Directions: For this exercise, restate word for word only the lines from the first line of the data to the line containing "采用Jaccount登录的其".

(Records from a collection)
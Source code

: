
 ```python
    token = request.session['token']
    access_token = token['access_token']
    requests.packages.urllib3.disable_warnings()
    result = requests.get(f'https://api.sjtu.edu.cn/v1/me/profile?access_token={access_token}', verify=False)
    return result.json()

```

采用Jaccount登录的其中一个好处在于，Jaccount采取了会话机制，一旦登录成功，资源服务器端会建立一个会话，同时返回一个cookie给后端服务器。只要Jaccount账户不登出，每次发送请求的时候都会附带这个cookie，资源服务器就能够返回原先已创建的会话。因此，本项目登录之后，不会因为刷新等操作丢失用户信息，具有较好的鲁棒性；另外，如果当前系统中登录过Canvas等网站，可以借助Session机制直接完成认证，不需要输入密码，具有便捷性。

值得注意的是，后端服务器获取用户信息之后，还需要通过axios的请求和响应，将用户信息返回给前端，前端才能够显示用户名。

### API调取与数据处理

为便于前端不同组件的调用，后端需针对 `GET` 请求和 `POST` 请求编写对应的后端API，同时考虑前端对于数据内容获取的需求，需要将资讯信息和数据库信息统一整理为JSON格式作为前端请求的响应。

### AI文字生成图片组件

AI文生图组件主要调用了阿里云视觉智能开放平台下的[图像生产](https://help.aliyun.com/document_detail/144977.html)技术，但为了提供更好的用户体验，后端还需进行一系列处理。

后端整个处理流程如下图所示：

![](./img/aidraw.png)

Output of the exercise:
Source code

:
 ```python
    token = request.session['token']
    access_token = token['access_token']
    requests.packages.urllib3.disable_warnings()
    result = requests.get(f'https://api.sjtu.edu.cn/v1/me/profile?access_token={access_token}', verify=False)
    return result.json()

```

采用Jaccount登录的其中一个好处在于，Jaccount采取了会话机制，一旦登录成功，资源服务器端会建立一个会话，同时返回一个cookie给后端服务器。只要Jaccount账户不登出，每次发送请求的时候都会附带这个cookie，资源服务器就能够返回原先已创建的会话。因此，本项目登录之后，不会因为刷新等操作丢失用户信息，具有较好的鲁棒性；另外，如果当前系统中登录过Canvas等网站，可以借助Session机制直接完成认证，不需要输入密码，具有便捷性。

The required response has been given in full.